Are you talking about on this graph?
http://blog.level3.com/wp-content/uploads/2014/05/route_info...
Because all the numbers I see are showing about a 5:1 or 6:1 imbalance.
> ...transit providers are starting to see their industry be squeezed by the big ISPs.
No.
> ...why do transit providers even exist?
Because it's untenable (and inefficient) for Comcast to build a separate fiber network to every service provider (e.g. to start providing a service on your version of the internet, you'd have to build your own network connection to Comcast, and then again to Verizon, and again to AT&T, and again to every other ISP on the planet).
Take another look at the L3 network map from the blog post:
http://blog.level3.com/wp-content/uploads/2014/05/network_ma...
If you think transit providers are purely middlemen for the sake of middlemen then you're basically saying that every service provider should build out a network of that same size in order to reach every ISP.

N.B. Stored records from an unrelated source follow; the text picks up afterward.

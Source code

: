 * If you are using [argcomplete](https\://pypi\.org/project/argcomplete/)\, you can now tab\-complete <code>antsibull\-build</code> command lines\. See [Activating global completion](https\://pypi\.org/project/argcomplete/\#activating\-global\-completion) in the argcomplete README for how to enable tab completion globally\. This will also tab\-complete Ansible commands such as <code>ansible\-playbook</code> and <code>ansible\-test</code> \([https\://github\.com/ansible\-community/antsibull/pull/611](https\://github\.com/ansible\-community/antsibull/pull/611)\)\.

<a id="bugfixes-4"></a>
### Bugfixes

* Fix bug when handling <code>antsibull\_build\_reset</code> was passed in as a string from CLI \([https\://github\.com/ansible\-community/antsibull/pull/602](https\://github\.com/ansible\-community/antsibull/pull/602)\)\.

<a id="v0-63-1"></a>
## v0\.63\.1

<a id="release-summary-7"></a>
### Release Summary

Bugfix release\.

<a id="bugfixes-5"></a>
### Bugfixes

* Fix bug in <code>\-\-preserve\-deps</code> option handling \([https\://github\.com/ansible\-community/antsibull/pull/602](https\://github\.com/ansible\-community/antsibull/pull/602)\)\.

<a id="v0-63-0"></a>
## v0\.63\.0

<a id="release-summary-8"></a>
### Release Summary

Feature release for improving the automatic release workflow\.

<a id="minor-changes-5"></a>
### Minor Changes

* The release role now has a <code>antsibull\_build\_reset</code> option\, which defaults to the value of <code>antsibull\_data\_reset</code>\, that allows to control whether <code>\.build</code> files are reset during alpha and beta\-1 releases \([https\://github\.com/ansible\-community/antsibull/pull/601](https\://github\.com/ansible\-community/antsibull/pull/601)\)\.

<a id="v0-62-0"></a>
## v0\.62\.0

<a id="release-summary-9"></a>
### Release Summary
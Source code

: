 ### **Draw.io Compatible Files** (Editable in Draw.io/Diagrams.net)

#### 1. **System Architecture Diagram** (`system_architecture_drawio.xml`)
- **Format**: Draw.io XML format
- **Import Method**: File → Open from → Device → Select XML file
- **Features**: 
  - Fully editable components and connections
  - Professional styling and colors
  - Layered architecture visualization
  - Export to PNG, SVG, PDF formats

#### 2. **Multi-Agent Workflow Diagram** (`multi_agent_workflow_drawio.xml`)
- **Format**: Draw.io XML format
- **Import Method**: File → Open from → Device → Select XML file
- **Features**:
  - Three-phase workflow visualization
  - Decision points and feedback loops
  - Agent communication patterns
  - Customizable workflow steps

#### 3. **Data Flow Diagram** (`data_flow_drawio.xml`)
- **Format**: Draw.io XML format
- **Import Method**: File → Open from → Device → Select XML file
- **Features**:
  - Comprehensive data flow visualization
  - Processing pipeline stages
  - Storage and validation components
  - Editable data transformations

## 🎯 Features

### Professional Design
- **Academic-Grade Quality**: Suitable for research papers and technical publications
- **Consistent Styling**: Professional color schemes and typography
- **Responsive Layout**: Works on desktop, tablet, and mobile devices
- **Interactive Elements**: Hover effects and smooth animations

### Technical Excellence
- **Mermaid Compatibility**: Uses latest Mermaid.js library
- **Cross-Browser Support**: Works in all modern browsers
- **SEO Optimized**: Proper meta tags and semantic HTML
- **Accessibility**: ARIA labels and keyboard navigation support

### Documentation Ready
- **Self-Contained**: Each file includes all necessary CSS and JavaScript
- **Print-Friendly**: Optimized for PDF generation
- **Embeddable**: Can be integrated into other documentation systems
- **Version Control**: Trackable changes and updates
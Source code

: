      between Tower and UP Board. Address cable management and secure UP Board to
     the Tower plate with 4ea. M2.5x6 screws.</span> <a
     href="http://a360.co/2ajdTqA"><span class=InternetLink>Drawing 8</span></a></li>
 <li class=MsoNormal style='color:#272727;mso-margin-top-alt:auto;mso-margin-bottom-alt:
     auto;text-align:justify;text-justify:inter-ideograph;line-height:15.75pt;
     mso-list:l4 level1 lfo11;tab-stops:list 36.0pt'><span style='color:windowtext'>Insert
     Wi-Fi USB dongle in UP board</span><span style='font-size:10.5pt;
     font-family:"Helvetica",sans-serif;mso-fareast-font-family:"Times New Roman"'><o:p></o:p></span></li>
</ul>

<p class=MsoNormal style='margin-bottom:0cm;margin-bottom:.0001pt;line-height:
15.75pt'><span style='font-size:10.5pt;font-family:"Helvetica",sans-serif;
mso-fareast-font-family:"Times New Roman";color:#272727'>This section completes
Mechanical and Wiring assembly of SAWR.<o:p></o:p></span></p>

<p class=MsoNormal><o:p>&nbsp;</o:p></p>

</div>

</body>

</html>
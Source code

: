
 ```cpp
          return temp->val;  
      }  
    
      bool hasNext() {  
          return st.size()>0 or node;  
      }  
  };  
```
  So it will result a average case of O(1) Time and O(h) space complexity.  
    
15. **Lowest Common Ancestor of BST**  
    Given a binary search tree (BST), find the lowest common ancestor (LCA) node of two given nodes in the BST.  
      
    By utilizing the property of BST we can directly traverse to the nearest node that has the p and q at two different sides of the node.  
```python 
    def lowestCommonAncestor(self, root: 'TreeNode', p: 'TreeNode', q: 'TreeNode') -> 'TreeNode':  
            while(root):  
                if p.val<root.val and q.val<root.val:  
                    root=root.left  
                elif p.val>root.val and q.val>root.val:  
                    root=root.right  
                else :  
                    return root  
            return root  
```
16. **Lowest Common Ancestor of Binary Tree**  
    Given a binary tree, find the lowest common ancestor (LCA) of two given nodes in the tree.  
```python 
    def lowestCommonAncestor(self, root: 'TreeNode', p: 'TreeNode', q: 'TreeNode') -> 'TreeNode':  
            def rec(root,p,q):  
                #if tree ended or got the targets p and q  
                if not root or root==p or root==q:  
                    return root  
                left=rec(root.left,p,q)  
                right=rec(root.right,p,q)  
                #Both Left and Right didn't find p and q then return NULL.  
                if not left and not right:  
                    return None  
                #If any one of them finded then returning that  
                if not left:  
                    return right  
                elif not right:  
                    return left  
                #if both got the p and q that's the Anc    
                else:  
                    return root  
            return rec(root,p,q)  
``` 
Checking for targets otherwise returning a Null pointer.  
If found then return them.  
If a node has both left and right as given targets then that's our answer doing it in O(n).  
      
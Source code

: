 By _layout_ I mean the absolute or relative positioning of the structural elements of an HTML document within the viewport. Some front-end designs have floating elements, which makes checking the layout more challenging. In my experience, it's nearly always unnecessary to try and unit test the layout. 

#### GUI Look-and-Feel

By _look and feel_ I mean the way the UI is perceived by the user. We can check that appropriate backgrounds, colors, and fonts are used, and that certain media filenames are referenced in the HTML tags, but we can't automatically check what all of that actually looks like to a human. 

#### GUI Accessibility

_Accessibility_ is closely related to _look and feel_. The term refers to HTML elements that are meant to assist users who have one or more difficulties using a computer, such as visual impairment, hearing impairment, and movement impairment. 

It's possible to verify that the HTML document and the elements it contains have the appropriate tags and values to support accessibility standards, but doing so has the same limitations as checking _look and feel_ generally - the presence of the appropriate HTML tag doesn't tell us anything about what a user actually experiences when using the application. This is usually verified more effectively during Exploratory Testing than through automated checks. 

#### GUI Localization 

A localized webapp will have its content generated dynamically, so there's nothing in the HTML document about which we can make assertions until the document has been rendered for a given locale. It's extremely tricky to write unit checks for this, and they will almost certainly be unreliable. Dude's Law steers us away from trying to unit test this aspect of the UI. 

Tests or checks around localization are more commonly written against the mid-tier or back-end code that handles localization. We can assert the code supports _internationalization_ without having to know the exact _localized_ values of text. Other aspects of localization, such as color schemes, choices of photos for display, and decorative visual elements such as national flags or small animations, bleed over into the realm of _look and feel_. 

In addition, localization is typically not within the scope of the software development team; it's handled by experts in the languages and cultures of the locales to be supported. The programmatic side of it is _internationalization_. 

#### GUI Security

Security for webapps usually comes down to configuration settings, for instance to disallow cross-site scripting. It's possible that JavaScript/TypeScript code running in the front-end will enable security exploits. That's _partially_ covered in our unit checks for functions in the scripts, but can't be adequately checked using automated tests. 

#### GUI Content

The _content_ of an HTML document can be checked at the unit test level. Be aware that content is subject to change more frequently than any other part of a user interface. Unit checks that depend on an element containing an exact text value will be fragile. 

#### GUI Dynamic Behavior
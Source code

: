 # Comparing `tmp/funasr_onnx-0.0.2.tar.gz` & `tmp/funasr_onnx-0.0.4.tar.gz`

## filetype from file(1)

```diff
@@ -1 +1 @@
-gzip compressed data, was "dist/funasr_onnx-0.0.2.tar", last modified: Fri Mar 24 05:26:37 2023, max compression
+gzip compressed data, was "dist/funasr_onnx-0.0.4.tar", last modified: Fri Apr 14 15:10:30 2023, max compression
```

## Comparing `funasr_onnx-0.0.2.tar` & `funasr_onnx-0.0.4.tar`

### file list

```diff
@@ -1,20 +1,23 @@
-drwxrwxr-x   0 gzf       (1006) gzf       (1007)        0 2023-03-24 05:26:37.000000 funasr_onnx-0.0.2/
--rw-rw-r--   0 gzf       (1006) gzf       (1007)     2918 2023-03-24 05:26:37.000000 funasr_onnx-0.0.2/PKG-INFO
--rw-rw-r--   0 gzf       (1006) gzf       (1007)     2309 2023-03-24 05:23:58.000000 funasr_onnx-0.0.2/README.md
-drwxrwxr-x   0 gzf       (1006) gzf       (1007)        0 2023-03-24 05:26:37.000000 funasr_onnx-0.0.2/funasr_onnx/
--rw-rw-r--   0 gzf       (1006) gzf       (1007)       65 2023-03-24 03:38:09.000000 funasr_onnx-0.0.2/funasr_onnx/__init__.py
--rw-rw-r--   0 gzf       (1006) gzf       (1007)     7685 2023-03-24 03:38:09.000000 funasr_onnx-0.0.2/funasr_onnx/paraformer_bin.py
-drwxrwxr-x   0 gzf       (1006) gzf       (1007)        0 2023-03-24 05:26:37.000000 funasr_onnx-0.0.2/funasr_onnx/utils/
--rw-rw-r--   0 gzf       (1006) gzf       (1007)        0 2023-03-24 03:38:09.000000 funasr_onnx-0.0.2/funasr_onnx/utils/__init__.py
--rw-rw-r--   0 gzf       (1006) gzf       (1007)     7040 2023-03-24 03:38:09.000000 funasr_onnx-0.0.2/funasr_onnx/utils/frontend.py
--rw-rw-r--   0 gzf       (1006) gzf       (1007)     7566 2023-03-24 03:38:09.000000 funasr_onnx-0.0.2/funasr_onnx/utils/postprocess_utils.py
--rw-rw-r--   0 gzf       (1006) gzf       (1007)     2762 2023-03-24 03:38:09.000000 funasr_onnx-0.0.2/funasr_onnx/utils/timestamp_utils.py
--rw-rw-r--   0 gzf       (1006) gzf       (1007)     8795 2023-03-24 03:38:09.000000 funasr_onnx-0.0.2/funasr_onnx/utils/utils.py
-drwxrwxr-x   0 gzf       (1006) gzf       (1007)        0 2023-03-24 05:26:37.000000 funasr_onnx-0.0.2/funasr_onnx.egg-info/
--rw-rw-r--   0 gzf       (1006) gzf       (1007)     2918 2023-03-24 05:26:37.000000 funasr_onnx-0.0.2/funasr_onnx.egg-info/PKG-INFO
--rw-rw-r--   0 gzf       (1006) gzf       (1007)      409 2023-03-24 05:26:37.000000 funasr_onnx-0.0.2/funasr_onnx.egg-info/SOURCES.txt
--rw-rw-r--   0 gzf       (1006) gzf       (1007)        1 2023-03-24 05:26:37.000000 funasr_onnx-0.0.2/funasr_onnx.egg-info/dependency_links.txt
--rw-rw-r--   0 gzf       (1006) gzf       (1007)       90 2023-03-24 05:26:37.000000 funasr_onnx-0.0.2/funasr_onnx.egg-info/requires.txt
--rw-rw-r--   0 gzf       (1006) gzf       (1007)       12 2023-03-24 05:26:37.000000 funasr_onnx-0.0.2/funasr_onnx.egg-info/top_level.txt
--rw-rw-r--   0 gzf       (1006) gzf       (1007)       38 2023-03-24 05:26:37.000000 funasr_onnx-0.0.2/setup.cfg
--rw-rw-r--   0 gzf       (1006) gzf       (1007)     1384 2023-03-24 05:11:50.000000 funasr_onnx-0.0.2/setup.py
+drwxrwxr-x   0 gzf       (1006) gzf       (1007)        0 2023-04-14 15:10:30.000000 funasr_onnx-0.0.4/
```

> Settlement-free peering assumes that bandwidth usage is roughly symmetric
No. It assumes that the benefit to each network is roughly symmetric. Put another way, if Netflix videos only degrade on Comcast's network, Comcast's goodwill with its own customers will increase as a result of increasing transit/peering capacity. To a normal company, that's a tangible benefit to the agreement enough to make it worthwhile.
Comcast empirically does not care about the goodwill of its customers, which is not surprising given its monopoly of local markets. If customers had alternatives to Comcast and it became known that Netflix worked on one ISP and not the other, customers would switch ISPs en masse.